Print nothing beyond the line with "### User Story": every line from the beginning of the data up to it, that line included, and no pictures.

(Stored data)
================

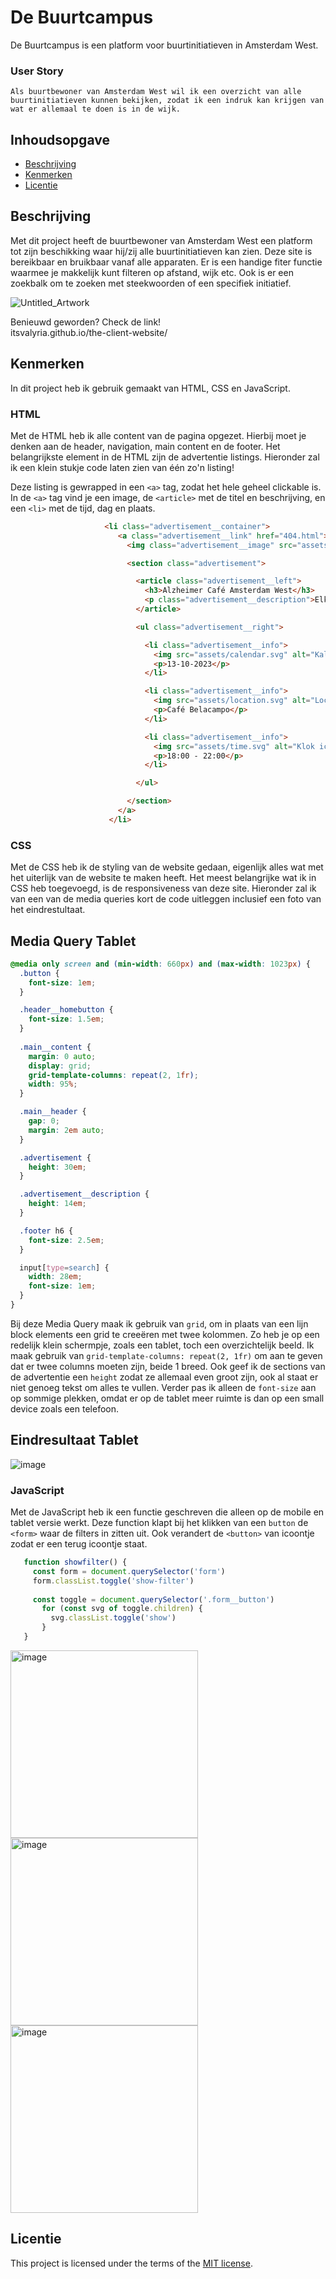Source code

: # De Buurtcampus

De Buurtcampus is een platform voor buurtinitiatieven in Amsterdam West.

### User Story
```Als buurtbewoner van Amsterdam West wil ik een overzicht van alle buurtinitiatieven kunnen bekijken, zodat ik een indruk kan krijgen van wat er allemaal te doen is in de wijk.```

## Inhoudsopgave

  * [Beschrijving](#beschrijving)
  * [Kenmerken](#kenmerken)
  * [Licentie](#licentie)

## Beschrijving
Met dit project heeft de buurtbewoner van Amsterdam West een platform tot zijn beschikking waar hij/zij alle buurtinitiatieven kan zien. Deze site is bereikbaar en bruikbaar vanaf alle apparaten. Er is een handige fiter functie waarmee je makkelijk kunt filteren op afstand, wijk etc. Ook is er een zoekbalk om te zoeken met steekwoorden of een specifiek initiatief. 

<!-- ![Untitled_Artwork](https://github.com/itsValyria/the-client-website/assets/76444716/680aa0c4-8ede-4c6d-8be1-e4ed143ad42e) -->
![Untitled_Artwork](https://github.com/itsValyria/the-client-website/assets/76444716/e971cde1-49ff-42f8-bf71-471b4884cf18)

Benieuwd geworden? Check de link! <br>
itsvalyria.github.io/the-client-website/

## Kenmerken

In dit project heb ik gebruik gemaakt van HTML, CSS en JavaScript.

### HTML
Met de HTML heb ik alle content van de pagina opgezet. Hierbij moet je denken aan de header, navigation, main content en de footer. Het belangrijkste element in de HTML zijn de advertentie listings. Hieronder zal ik een klein stukje code laten zien van één zo'n listing!

Deze listing is gewrapped in een ```<a>``` tag, zodat het hele geheel clickable is. In de ```<a>``` tag vind je een image, de ```<article>``` met de titel en beschrijving, en een ```<li>``` met de tijd, dag en plaats.

```html
                     <li class="advertisement__container">
                        <a class="advertisement__link" href="404.html">
                          <img class="advertisement__image" src="assets/alzheimercafe.jpg" alt="Foto van het Alzheimercafé.">

                          <section class="advertisement">

                            <article class="advertisement__left">
                              <h3>Alzheimer Café Amsterdam West</h3>
                              <p class="advertisement__description">Elke vierde woensdag van de maand opent het Alzheimer Café Amsterdam West haar deuren en kunnen mensen met dementie, hun partners, familie, vrienden en hulpverleners terecht voor informatie en uitwisseling.</p>
                            </article>

                            <ul class="advertisement__right">

                              <li class="advertisement__info">
                                <img src="assets/calendar.svg" alt="Kalender icoontje.">
                                <p>13-10-2023</p>
                              </li>

                              <li class="advertisement__info">
                                <img src="assets/location.svg" alt="Locatie pin icoontje.">
                                <p>Café Belacampo</p>
                              </li>

                              <li class="advertisement__info">
                                <img src="assets/time.svg" alt="Klok icoontje.">
                                <p>18:00 - 22:00</p>
                              </li>

                            </ul>

                          </section>
                        </a>
                      </li>
```

### CSS
Met de CSS heb ik de styling van de website gedaan, eigenlijk alles wat met het uiterlijk van de website te maken heeft. Het meest belangrijke wat ik in CSS heb toegevoegd, is de responsiveness van deze site. Hieronder zal ik van een van de media queries kort de code uitleggen inclusief een foto van het eindrestultaat.

## Media Query Tablet
```css
@media only screen and (min-width: 660px) and (max-width: 1023px) {
  .button {
    font-size: 1em;
  }

  .header__homebutton {
    font-size: 1.5em;
  }
  
  .main__content {
    margin: 0 auto;
    display: grid;
    grid-template-columns: repeat(2, 1fr);
    width: 95%;
  }

  .main__header {
    gap: 0;
    margin: 2em auto;
  }

  .advertisement {
    height: 30em;
  }

  .advertisement__description {
    height: 14em;
  }

  .footer h6 {
    font-size: 2.5em;
  }

  input[type=search] {
    width: 28em;
    font-size: 1em;
  }
}
```
Bij deze Media Query maak ik gebruik van ```grid```, om in plaats van een lijn block elements een grid te creeëren met twee kolommen. Zo heb je op een redelijk klein schermpje, zoals een tablet, toch een overzichtelijk beeld. Ik maak gebruik van ```grid-template-columns: repeat(2, 1fr)``` om aan te geven dat er twee columns moeten zijn, beide 1 breed. Ook geef ik de sections van de advertentie een ```height``` zodat ze allemaal even groot zijn, ook al staat er niet genoeg tekst om alles te vullen. Verder pas ik alleen de ```font-size``` aan op sommige plekken, omdat er op de tablet meer ruimte is dan op een small device zoals een telefoon.

## Eindresultaat Tablet
![image](https://github.com/itsValyria/the-client-website/assets/76444716/6cc841a6-da1e-4215-b275-5c4fe52c0e4f)

### JavaScript
Met de JavaScript heb ik een functie geschreven die alleen op de mobile en tablet versie werkt. Deze function klapt bij het klikken van een ```button``` de ```<form>``` waar de filters in zitten uit. Ook verandert de ```<button>``` van icoontje zodat er een terug icoontje staat.

```js
   function showfilter() {
     const form = document.querySelector('form')
     form.classList.toggle('show-filter')
   
     const toggle = document.querySelector('.form__button')
       for (const svg of toggle.children) {
         svg.classList.toggle('show')
       }
   }
```

<section display: flex; justify-content: center; align-items: center;>
 <img width="300" alt="image" src="https://github.com/itsValyria/the-client-website/assets/76444716/13efa180-8fab-4c9f-85ab-cf0ccb06f95c">
 <img width="300" alt="image" src="https://github.com/itsValyria/the-client-website/assets/76444716/be29454d-ea81-4402-95bc-bb1cd9d29994">
 <img width="300" alt="image" src="https://github.com/itsValyria/the-client-website/assets/76444716/d92eb69e-7781-4059-af1b-7e5caf5c413a">
</section>

## Licentie

This project is licensed under the terms of the [MIT license](./LICENSE).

================

WRITTEN ANSWER →
Source code

: # De Buurtcampus

De Buurtcampus is een platform voor buurtinitiatieven in Amsterdam West.

### User Story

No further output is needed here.